Inferring implicit assumptions and correct usage of mobile payment protocols

Abstract

Although mobile shopping has risen rapidly as mobile devices become the dominant portal to the Internet, it remains challenging for a developer of mobile shopping Apps to implement a correct and secure payment protocol. This can be partly attributed to the misunderstanding, confusion of responsibility and implicit assumptions among multiple separate participants of the payment protocols, which involve at least users, merchants and third-party cashiers (e.g., PayPal). In addition, the documentation of the payment SDK which is written in informal natural languages is often inaccurate, ambiguous and incomplete, such that the developers might be confused.

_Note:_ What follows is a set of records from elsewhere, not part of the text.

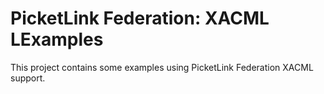 # PicketLink Federation: XACML LExamples #
 
This project contains some examples using PicketLink Federation XACML support.
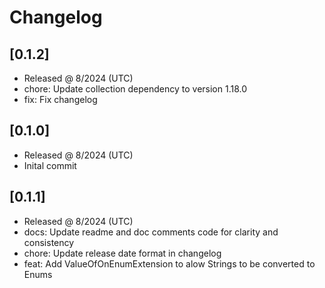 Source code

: # Changelog

## [0.1.2]

- Released @ 8/2024 (UTC)
- chore: Update collection dependency to version 1.18.0
- fix: Fix changelog

## [0.1.0]

- Released @ 8/2024 (UTC)
- Inital commit

## [0.1.1]

- Released @ 8/2024 (UTC)
- docs: Update readme and doc comments code for clarity and consistency
- chore: Update release date format in changelog
- feat: Add ValueOfOnEnumExtension to alow Strings to be converted to Enums
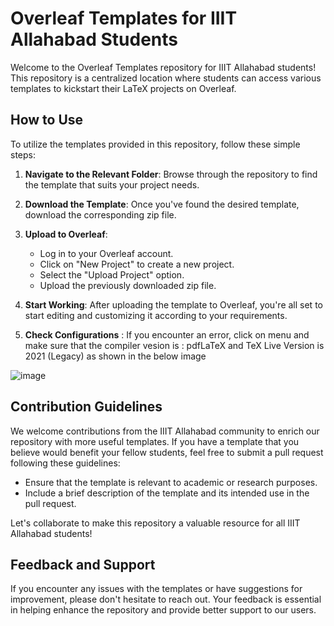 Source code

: # Overleaf Templates for IIIT Allahabad Students

Welcome to the Overleaf Templates repository for IIIT Allahabad students! This repository is a centralized location where students can access various templates to kickstart their LaTeX projects on Overleaf.

## How to Use

To utilize the templates provided in this repository, follow these simple steps:

1. **Navigate to the Relevant Folder**: Browse through the repository to find the template that suits your project needs.

2. **Download the Template**: Once you've found the desired template, download the corresponding zip file.

3. **Upload to Overleaf**: 

   - Log in to your Overleaf account.
   - Click on "New Project" to create a new project.
   - Select the "Upload Project" option.
   - Upload the previously downloaded zip file.

4. **Start Working**: After uploading the template to Overleaf, you're all set to start editing and customizing it according to your requirements.
5. **Check Configurations** : If you encounter an error, click on menu and make sure that the compiler vesion is : pdfLaTeX and TeX Live Version is 2021 (Legacy) as shown in the below image

![image](https://github.com/atharva-gadekar/Overleaf-Templates-IIITA/assets/97454406/a722023c-68d3-4e34-9e8e-a0d83deac6a0)
 

## Contribution Guidelines

We welcome contributions from the IIIT Allahabad community to enrich our repository with more useful templates. If you have a template that you believe would benefit your fellow students, feel free to submit a pull request following these guidelines:

- Ensure that the template is relevant to academic or research purposes.
- Include a brief description of the template and its intended use in the pull request.

Let's collaborate to make this repository a valuable resource for all IIIT Allahabad students!

## Feedback and Support

If you encounter any issues with the templates or have suggestions for improvement, please don't hesitate to reach out. Your feedback is essential in helping enhance the repository and provide better support to our users.
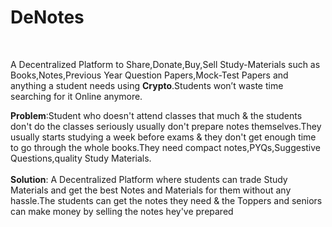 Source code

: # DeNotes
<br/>

A Decentralized  Platform to Share,Donate,Buy,Sell Study-Materials such as Books,Notes,Previous Year Question Papers,Mock-Test Papers and anything a student needs  using **Crypto**.Students won’t waste time searching for it Online anymore.

**Problem**:Student who doesn't attend classes that much & the students don't do the classes seriously usually don't prepare notes themselves.They usually starts studying a week before exams & they don't get enough time to go through the whole books.They need compact notes,PYQs,Suggestive Questions,quality Study Materials.
<br/><br/>
**Solution**: A Decentralized Platform  where students can trade Study Materials  and get the best Notes and Materials for them without any hassle.The students can get the notes they need & the Toppers and seniors can make money by selling the notes hey've prepared
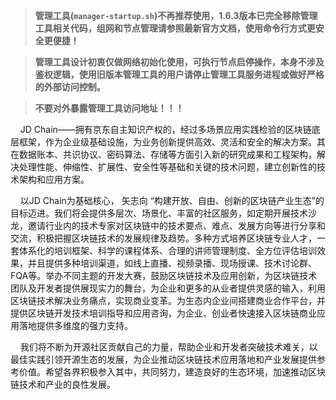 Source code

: > **管理工具(`manager-startup.sh`)不再推荐使用，1.6.3版本已完全移除管理工具相关代码，组网和节点管理请参照最新官方文档，使用命令行方式更安全更便捷！**

> **管理工具设计初衷仅做网络初始化使用，可执行节点启停操作，本身不涉及鉴权逻辑，使用旧版本管理工具的用户请停止管理工具服务进程或做好严格的外部访问控制。**

> **不要对外暴露管理工具访问地址！！！**

&nbsp;&nbsp;&nbsp;&nbsp;JD Chain——拥有京东自主知识产权的，经过多场景应用实践检验的区块链底层框架，作为企业级基础设施，为业务创新提供高效、灵活和安全的解决方案。其在数据账本、共识协议、密码算法、存储等方面引入新的研究成果和工程架构，解决处理性能、伸缩性、扩展性、安全性等基础和关键的技术问题，建立创新性的技术架构和应用方案。

&nbsp;&nbsp;&nbsp;&nbsp;以JD Chain为基础核心， 矢志向 “构建开放、自由、创新的区块链产业生态”的目标迈进。我们将会提供多层次、场景化、丰富的社区服务，如定期开展技术沙龙，邀请行业内的技术专家对区块链中的技术要点、难点、发展方向等进行分享和交流，积极把握区块链技术的发展规律及趋势。多种方式培养区块链专业人才，一套体系化的培训框架、科学的课程体系、合理的讲师管理制度、全方位评估培训效果，并且提供多种培训渠道，如线上直播、视频录播、现场授课、技术讨论群、FQA等。举办不同主题的开发大赛，鼓励区块链技术及应用创新，为区块链技术团队及开发者提供展现实力的舞台，为企业和更多的从业者提供灵感的输入，利用区块链技术解决业务痛点，实现商业变革。为生态内企业间搭建商业合作平台，并提供区块链开发技术培训指导和应用咨询，为企业、创业者快速接入区块链商业应用落地提供多维度的强力支持。

&nbsp;&nbsp;&nbsp;&nbsp;我们将不断为开源社区贡献自己的力量，帮助企业和开发者突破技术难关，以最佳实践引领开源生态的发展，为企业推动区块链技术应用落地和产业发展提供参考价值。希望各界积极参入其中，共同努力，建造良好的生态环境，加速推动区块链技术和产业的良性发展。
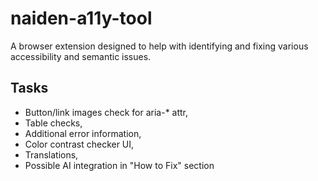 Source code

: # naiden-a11y-tool

A browser extension designed to help with identifying and fixing various accessibility and semantic issues.  

## Tasks
- Button/link images check for aria-* attr,
- Table checks,
- Additional error information,
- Color contrast checker UI,
- Translations,
- Possible AI integration in "How to Fix" section
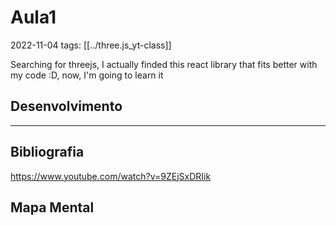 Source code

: # Aula1
2022-11-04
tags: [[../three.js_yt-class]]

Searching for threejs, I actually finded this react library that fits better with my code :D, now, I'm going to learn it

## Desenvolvimento



-----------------------------------------------
## Bibliografia

https://www.youtube.com/watch?v=9ZEjSxDRIik

## Mapa Mental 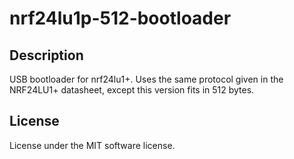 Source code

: # nrf24lu1p-512-bootloader

## Description

USB bootloader for nrf24lu1+.  Uses the same protocol given in the
NRF24LU1+ datasheet, except this version fits in 512 bytes.

## License

License under the MIT software license.
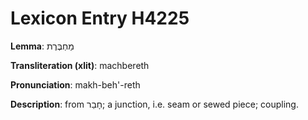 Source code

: # Lexicon Entry H4225

**Lemma**: מַחְבֶּרֶת

**Transliteration (xlit)**: machbereth

**Pronunciation**: makh-beh'-reth

**Description**:
from חָבַר; a junction, i.e. seam or sewed piece; coupling.
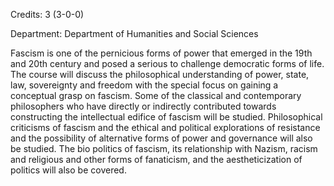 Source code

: Credits: 3 (3-0-0)

Department: Department of Humanities and Social Sciences

Fascism is one of the pernicious forms of power that emerged in the 19th and 20th century and posed a serious to challenge democratic forms of life. The course will discuss the philosophical understanding of power, state, law, sovereignty and freedom with the special focus on gaining a conceptual grasp on fascism. Some of the classical and contemporary philosophers who have directly or indirectly contributed towards constructing the intellectual edifice of fascism will be studied. Philosophical criticisms of fascism and the ethical and political explorations of resistance and the possibility of alternative forms of power and governance will also be studied. The bio politics of fascism, its relationship with Nazism, racism and religious and other forms of fanaticism, and the aestheticization of politics will also be covered.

In this paper, we seek to infer the correct usage and hidden assumptions of the most commonly used mobile payment libraries, i.e., PayPal and Visa Checkout. Our approach starts with building mobile checkout systems strictly following the documents of PayPal SDK and Visa Checkout SDK. Afterwards, we propose an algorithm to automatically generate test cases embedding different attacker models to check the correctness and security of the payment procedure. During the testing, our algorithm analyzes the security violations so as to infer the correct usage of these payment libraries. Using our approach, we have successfully found several non-trivial hidden assumptions and bugs in these two payment libraries.